Fermanagh-born actor Charlie Lawson revealed that he actually still gets loads of letters to this day, addressed to ‘Jim McDonald, 11 Coronation Street, Weatherfield’, the famous soap character Mr Lawson has been most renowned for playing for nearly three decades. “It gets to me in my wee [English] village in Prestbury and happens about three or four times a year,” he added.
“It goes to the sorting office in Manchester and then they forward it to wherever; it takes about two weeks and then it comes to my front door!
“It’s bizarre, but it’s happened a few times over the last couple of years because of course they’re running the classic Coronation Street in the afternoon and I’m never off the bloody thing!” World Cup footballing legend Gerry Armstrong supposes “they could call me the man that scored the goal”, referring to his most renowned international goal, which came in Northern Ireland’s 1-0 win against host nation Spain during the 1982 World Cup.

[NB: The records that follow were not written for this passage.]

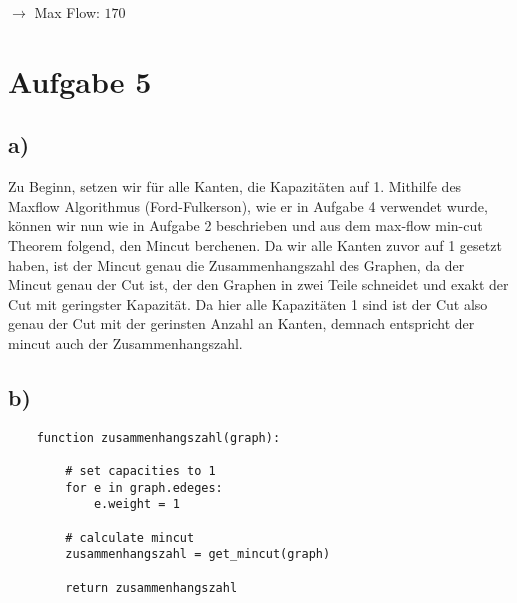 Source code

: \documentclass[a4paper]{scrartcl}
\begin{document}
\begin{center}
\end{center}

$\rightarrow$ Max Flow: $170$


\section*{Aufgabe 5}
\subsection*{a)}
Zu Beginn, setzen wir für alle Kanten, die Kapazitäten auf 1. Mithilfe des Maxflow Algorithmus (Ford-Fulkerson), wie er in Aufgabe 4 verwendet wurde, können wir nun wie in Aufgabe 2 beschrieben und aus dem max-flow min-cut Theorem folgend, den Mincut berchenen. Da wir alle Kanten zuvor auf 1 gesetzt haben, ist der Mincut genau die Zusammenhangszahl des Graphen, da der Mincut genau der Cut ist, der den Graphen in zwei Teile schneidet und exakt der Cut mit geringster Kapazität. Da hier alle Kapazitäten 1 sind ist der Cut also genau der Cut mit der gerinsten Anzahl an Kanten, demnach entspricht der mincut auch der Zusammenhangszahl.



\subsection*{b)}
\begin{lstlisting}
	function zusammenhangszahl(graph):
		
		# set capacities to 1
		for e in graph.edeges:
			e.weight = 1
		
		# calculate mincut
		zusammenhangszahl = get_mincut(graph)
		
		return zusammenhangszahl

\end{lstlisting}
\end{document}
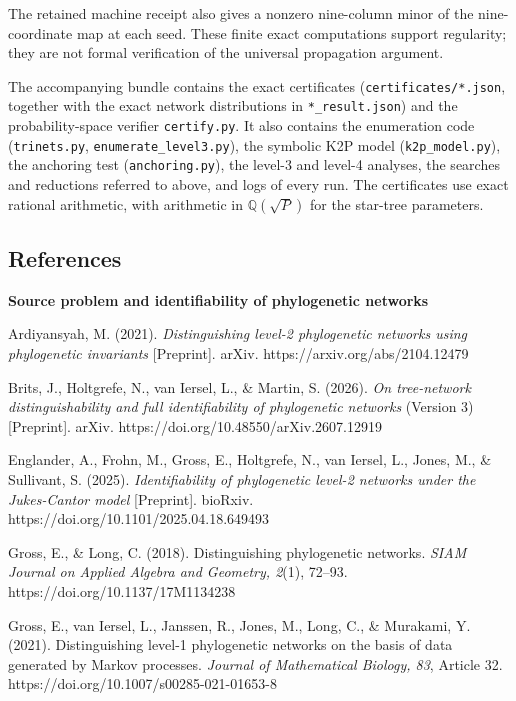 \documentclass[
  11pt,
]{article}
\begin{document}
The retained machine receipt also gives a nonzero nine-column minor of
the nine-coordinate map at each seed. These finite exact computations
support regularity; they are not formal verification of the universal
propagation argument.

The accompanying bundle contains the exact certificates
(\texttt{certificates/*.json}, together with the exact network
distributions in \texttt{*\_result.json}) and the probability-space
verifier \texttt{certify.py}. It also contains the enumeration code
(\texttt{trinets.py}, \texttt{enumerate\_level3.py}), the symbolic K2P
model (\texttt{k2p\_model.py}), the anchoring test
(\texttt{anchoring.py}), the level-3 and level-4 analyses, the searches
and reductions referred to above, and logs of every run. The
certificates use exact rational arithmetic, with arithmetic in
\(\mathbb{Q}(\sqrt{P})\) for the star-tree parameters.

\subsection{References}\label{references}

\textbf{Source problem and identifiability of phylogenetic networks}

Ardiyansyah, M. (2021). \emph{Distinguishing level-2 phylogenetic
networks using phylogenetic invariants} {[}Preprint{]}. arXiv.
https://arxiv.org/abs/2104.12479

Brits, J., Holtgrefe, N., van Iersel, L., \& Martin, S. (2026). \emph{On
tree-network distinguishability and full identifiability of phylogenetic
networks} (Version 3) {[}Preprint{]}. arXiv.
https://doi.org/10.48550/arXiv.2607.12919

Englander, A., Frohn, M., Gross, E., Holtgrefe, N., van Iersel, L.,
Jones, M., \& Sullivant, S. (2025). \emph{Identifiability of
phylogenetic level-2 networks under the Jukes-Cantor model}
{[}Preprint{]}. bioRxiv. https://doi.org/10.1101/2025.04.18.649493

Gross, E., \& Long, C. (2018). Distinguishing phylogenetic networks.
\emph{SIAM Journal on Applied Algebra and Geometry, 2}(1), 72--93.
https://doi.org/10.1137/17M1134238

Gross, E., van Iersel, L., Janssen, R., Jones, M., Long, C., \&
Murakami, Y. (2021). Distinguishing level-1 phylogenetic networks on the
basis of data generated by Markov processes. \emph{Journal of
Mathematical Biology, 83}, Article 32.
https://doi.org/10.1007/s00285-021-01653-8
\end{document}
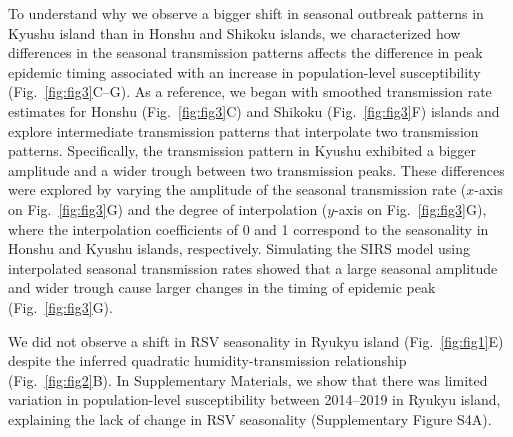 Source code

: \documentclass[12pt]{article}
\newcommand{\fref}[1]{Fig.~\ref{fig:#1}}
\begin{document}
To understand why we observe a bigger shift in seasonal outbreak patterns in Kyushu island than in Honshu and Shikoku islands, we characterized how differences in the seasonal transmission patterns affects the difference in peak epidemic timing associated with an increase in population-level susceptibility (\fref{fig3}C--G).
As a reference, we began with smoothed transmission rate estimates for Honshu (\fref{fig3}C) and Shikoku (\fref{fig3}F) islands and explore intermediate transmission patterns that interpolate two transmission patterns.
Specifically, the transmission pattern in Kyushu exhibited a bigger amplitude and a wider trough between two transmission peaks.
These differences were explored by varying the amplitude of the seasonal transmission rate ($x$-axis on \fref{fig3}G) and the degree of interpolation ($y$-axis on \fref{fig3}G), where the interpolation coefficients of 0 and 1 correspond to the seasonality in Honshu and Kyushu islands, respectively.
Simulating the SIRS model using interpolated seasonal transmission rates showed that a large seasonal amplitude and wider trough cause larger changes in the timing of epidemic peak (\fref{fig3}G). 

We did not observe a shift in RSV seasonality in Ryukyu island (\fref{fig1}E) despite the inferred quadratic humidity-transmission relationship (\fref{fig2}B).
In Supplementary Materials, we show that there was limited variation in population-level susceptibility between 2014--2019 in Ryukyu island, explaining the lack of change in RSV seasonality (Supplementary Figure S4A).
\end{document}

The former player admitted the phrase could be “pretty vague, but there are loads of different ways I suppose you could be described”.
“Someone who knows me would probably be able to come up with it quicker than me,” he continued, adding that he reckons the famous NI goalie Pat Jennings could be found by merely writing “your man with the big hands” on an envelope.
Boxer Tyrone McKenna initially joked he would be noted as “probably the guy who’s terrible at boxing”, but then said a better self-description could be “the guy who always has blood all over his face and gets into unnecessary wars like George W Bush”. The super-lightweight is famed for his relentless bloody battles in the ring, particularly against Jack Caterall and Jose Felix Jnr.